Riprendiamo dal FOGLIO di oggi, 08/09/2022, a pag. 1, l'analisi di Giulio Meotti dal titolo 'Quanti bambini, Israele! Ne fa più dei vicini islamici e di tutti i paesi avanzati. Un modello felice, libero e ottimista'.
Giulio Meotti
Roma. Il compianto presidente israeliano Shimon Peres aveva un sogno: fare di Israele “la Corea del sud del medio oriente”. Una tigre moderna, democratica, high tech, occidentalista. E moderna, democratica, high tech e occidentalista Israele lo è, ma su un aspetto i due paesi non potrebbero essere più diversi: i bambini. La Corea del sud ha appena raggiunto un record mondiale: ha il più basso tasso di natalità mai registrato (0,81). Lo stato ebraico, invece, ha il record di nascite fra i paesi dell’Ocse: 3,01. “Gli ebrei sono come tutti gli altri, solo che sono di più”, è un detto attribuito a Lionel Blue (o forse a Isaiah Berlin). Israele ha tutte le caratteristiche associate al bassissimo tasso di fertilità che si registra ovunque in occidente e che spingono Elon Musk a parlare come della “più grande minaccia alla civiltà”: alti livelli di istruzione tra le donne, alti livelli di urbanizzazione, alti livelli di reddito. Eppure, dagli anni 90 Israele ha iniziato una svolta unica. Il suo tasso di fertilità è iniziato ad aumentare.

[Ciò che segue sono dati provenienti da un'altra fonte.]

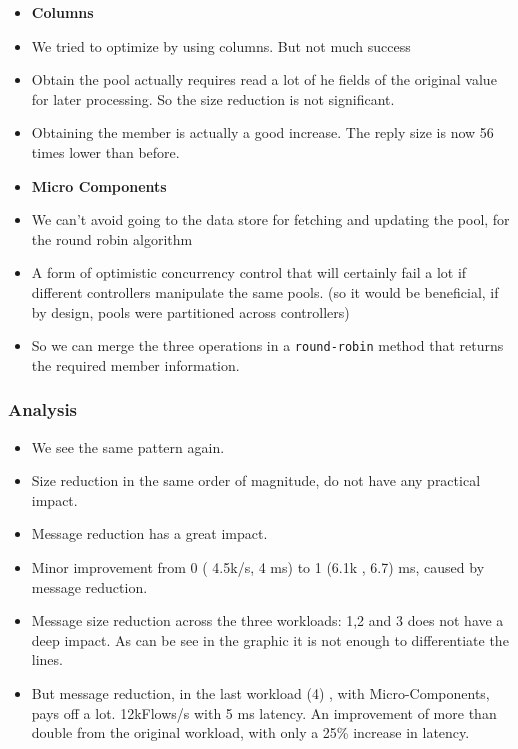 \begin{itemize}
\begin{itemize}
\item \textbf{Columns}
\item We tried to optimize by using columns. But not much success
\item Obtain the pool actually requires read a lot of he fields of the
  original value for later processing. So the size reduction is not
  significant. 
\item Obtaining the member is actually a good increase. The reply
  size is now 56 times lower than before. 
\end{itemize}

\begin{itemize}
\item \textbf{Micro Components}
\item We can't avoid going to the data store for fetching and updating
  the pool, for the round robin algorithm
\item A form of optimistic concurrency control that will certainly
  fail a lot if different controllers manipulate the same pools. (so
  it would be beneficial, if by design, pools were partitioned across
  controllers)
\item So we can merge the three operations in a \texttt{round-robin}
  method that returns the required member information. 
\end{itemize}
\end{itemize}

\subsubsection{Analysis}
\begin{itemize}
\item We see the same pattern again. 
\item Size reduction in the same order of magnitude, do not have any
  practical impact.
\item Message reduction has a great impact. 
\item Minor improvement from 0 ( 4.5k/s,  4 ms) to  1 (6.1k , 6.7) ms,
  caused by message reduction. 
\item Message size reduction across the three workloads: 1,2 and 3
  does not have a deep impact. As can be see in the graphic it is not
  enough to differentiate the lines. 
\item  But message reduction, in the last workload (4) , with
  Micro-Components, pays off a lot. 12kFlows/s with 5 ms latency. An
  improvement of more than double from the original workload, with
  only a 25\% increase in latency. 
\end{itemize} 


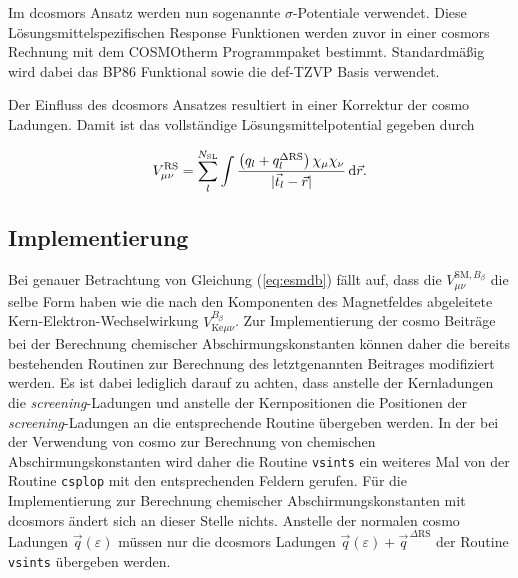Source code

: Im \ac{dcosmors} Ansatz werden nun sogenannte $\sigma$-Potentiale verwendet. Diese Lösungsmittelspezifischen Response Funktionen werden zuvor in einer \ac{cosmors} Rechnung mit dem COSMOtherm Programmpaket\supercite{cosmotherm,eckert2002fast} bestimmt. Standardmäßig wird dabei das BP86 Funktional sowie die def-TZVP Basis verwendet. 

Der Einfluss des \ac{dcosmors} Ansatzes resultiert in einer Korrektur der \ac{cosmo} Ladungen. \supercite{sinnecker2006calculation} Damit ist das vollständige Lösungsmittelpotential gegeben durch

\begin{equation}
V_{\mu\nu}^{\textrm{RS}}=\sum_l^{N_{\textrm{SL}}}\int\frac{\left(q_l+q_l^{\Delta \textrm{RS}}\right)\chi_\mu\chi_\nu}{\vert\vec{t}_l-\vec{r}\vert}\mathop{}\!\mathrm{d}\vec{r}.
\end{equation}
	 
	\subsection{Implementierung}
	Bei genauer Betrachtung von Gleichung (\ref{eq:esmdb}) fällt auf, dass die $V_{\mu\nu}^{\textrm{SM},B_\beta}$ die selbe Form haben wie die nach den Komponenten des Magnetfeldes abgeleitete Kern-Elektron-Wechselwirkung $V_{\textrm{Ke}\mu\nu}^{B_\beta}$. Zur Implementierung der \ac{cosmo} Beiträge bei der Berechnung chemischer Abschirmungskonstanten können daher die bereits bestehenden Routinen zur Berechnung des letztgenannten Beitrages modifiziert werden. Es ist dabei lediglich darauf zu achten, dass anstelle der Kernladungen die \textit{screening}-Ladungen und anstelle der Kernpositionen die Positionen der \textit{screening}-Ladungen an die entsprechende Routine übergeben werden. In der bei der Verwendung von \ac{cosmo} zur Berechnung von chemischen Abschirmungskonstanten wird daher die Routine \texttt{vsints} ein weiteres Mal von der Routine \texttt{csplop} mit den entsprechenden Feldern gerufen. Für die Implementierung zur Berechnung chemischer Abschirmungskonstanten mit \ac{dcosmors} ändert sich an dieser Stelle nichts. Anstelle der normalen \ac{cosmo} Ladungen $\vec{q}(\varepsilon)$ müssen nur die \ac{dcosmors} Ladungen $\vec{q}(\varepsilon)+\vec{q}^{\,\Delta\textrm{RS}}$ der Routine \texttt{vsints} übergeben werden.
	
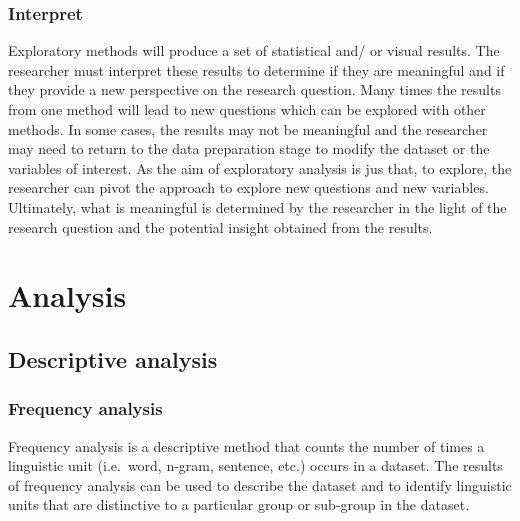 \documentclass[
  letterpaper,
]{latex/krantz}
\begin{document}
\hypertarget{eda-interpret}{%
\subsubsection{Interpret}\label{eda-interpret}}

Exploratory methods will produce a set of statistical and/ or visual
results. The researcher must interpret these results to determine if
they are meaningful and if they provide a new perspective on the
research question. Many times the results from one method will lead to
new questions which can be explored with other methods. In some cases,
the results may not be meaningful and the researcher may need to return
to the data preparation stage to modify the dataset or the variables of
interest. As the aim of exploratory analysis is jus that, to explore,
the researcher can pivot the approach to explore new questions and new
variables. Ultimately, what is meaningful is determined by the
researcher in the light of the research question and the potential
insight obtained from the results.

\hypertarget{eda-analysis}{%
\section{Analysis}\label{eda-analysis}}

\hypertarget{eda-descriptive}{%
\subsection{Descriptive analysis}\label{eda-descriptive}}

\hypertarget{eda-frequency}{%
\subsubsection{Frequency analysis}\label{eda-frequency}}

Frequency analysis is a descriptive method that counts the number of
times a linguistic unit (i.e.~word, n-gram, sentence, etc.) occurs in a
dataset. The results of frequency analysis can be used to describe the
dataset and to identify linguistic units that are distinctive to a
particular group or sub-group in the dataset.
\end{document}
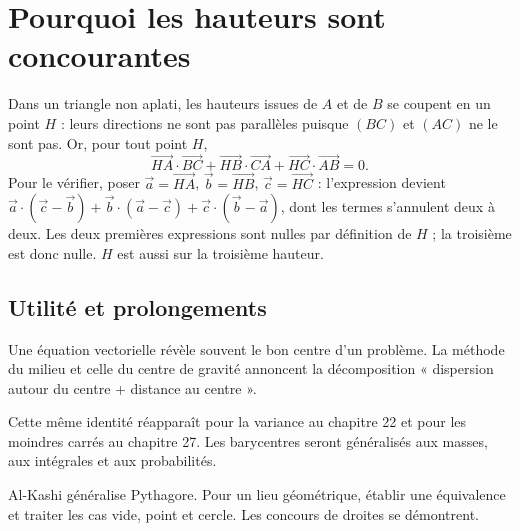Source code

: \documentclass[../cours_1re.tex]{subfiles}
\begin{document}
\section{Pourquoi les hauteurs sont concourantes}
\approfondissement
Dans un triangle non aplati, les hauteurs issues de $A$ et de $B$ se coupent
en un point $H$ : leurs directions ne sont pas parallèles puisque
$(BC)$ et $(AC)$ ne le sont pas. Or, pour tout point $H$,
\[
\overrightarrow{HA}\cdot\overrightarrow{BC}
+\overrightarrow{HB}\cdot\overrightarrow{CA}
+\overrightarrow{HC}\cdot\overrightarrow{AB}=0.
\]
Pour le vérifier, poser $\vec a=\overrightarrow{HA}$,
$\vec b=\overrightarrow{HB}$, $\vec c=\overrightarrow{HC}$ :
l'expression devient
$\vec a\cdot(\vec c-\vec b)+\vec b\cdot(\vec a-\vec c)
+\vec c\cdot(\vec b-\vec a)$, dont les termes s'annulent deux à deux.
Les deux premières expressions sont nulles par définition de $H$ ;
la troisième est donc nulle. $H$ est aussi sur la troisième hauteur.

\begin{finchapitre}
\section{Utilité et prolongements}
Une équation vectorielle révèle souvent le bon centre d'un problème.
La méthode du milieu et celle du centre de gravité annoncent la décomposition
« dispersion autour du centre + distance au centre ».

Cette même identité réapparaît pour la variance au chapitre 22 et pour
les moindres carrés au chapitre 27. Les barycentres seront généralisés
aux masses, aux intégrales et aux probabilités.
\begin{retenir}
Al-Kashi généralise Pythagore. Pour un lieu géométrique, établir
une équivalence et traiter les cas vide, point et cercle. Les concours de droites se démontrent.
\end{retenir}
\end{finchapitre}
\end{document}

Nessun altro paese dell’Ocse, nessun altro paese con un’economia completamente sviluppata, ha un tasso superiore a 2,0. All’inizio degli anni 80, anche la donna iraniana aveva più del doppio dei figli dell’israeliana media; oggi è il contrario. La demografia è destino per tutti, ma per gli ebrei ancora di più. “Il tasso di natalità degli arabi israeliani è diminuito mentre quello degli ebrei israeliani è aumentato”, racconta l’Economist. A livello globale i musulmani hanno il più alto tasso di fertilità di qualsiasi gruppo religioso, secondo il Pew Research Center. Eppure anche questo tasso è diminuito, da 4,3 nel 1995 a 2,9 nel 2015. Ciò rende ancora più sorprendente l’aumento del tasso di natalità degli israeliani. Gli ebrei ortodossi hanno un tasso di fertilità di 6,6. Ma la natalità israeliana è unica per un altro aspetto: i laici israeliani fanno più figli di qualunque altro laico in occidente. Il congedo per i genitori israeliani non è generoso. Né l’assistenza all’infanzia è più abbondante che in altri paesi occidentali. “Alcuni sostengono che gli ebrei israeliani facciano più bambini perché prevedono un futuro più roseo: Israele è tra i primi dieci paesi al mondo nella classifica dell’Onu dei paesi più felici”, scrive l’Economist. “Un altro motivo potrebbe essere che lo stato incoraggia la procreazione di bambini”. Ma c’è un altro aspetto ancora: “In Israele la struttura familiare tradizionale è ancora forte. In Francia e Gran Bretagna più della metà dei bambini nasce fuori dal matrimonio. In Israele il dato è sotto il dieci per cento”. A differenza di venti anni fa, quando gli ebrei laici nell’area di Tel Aviv potevano avere uno o al massimo due bambini, oggi il loro numero è tre o quattro. In una generazione, Israele sarà più popolato della Svezia o dell’Olanda e in grado di mettere in campo un esercito più grande della Bundeswehr tedesca.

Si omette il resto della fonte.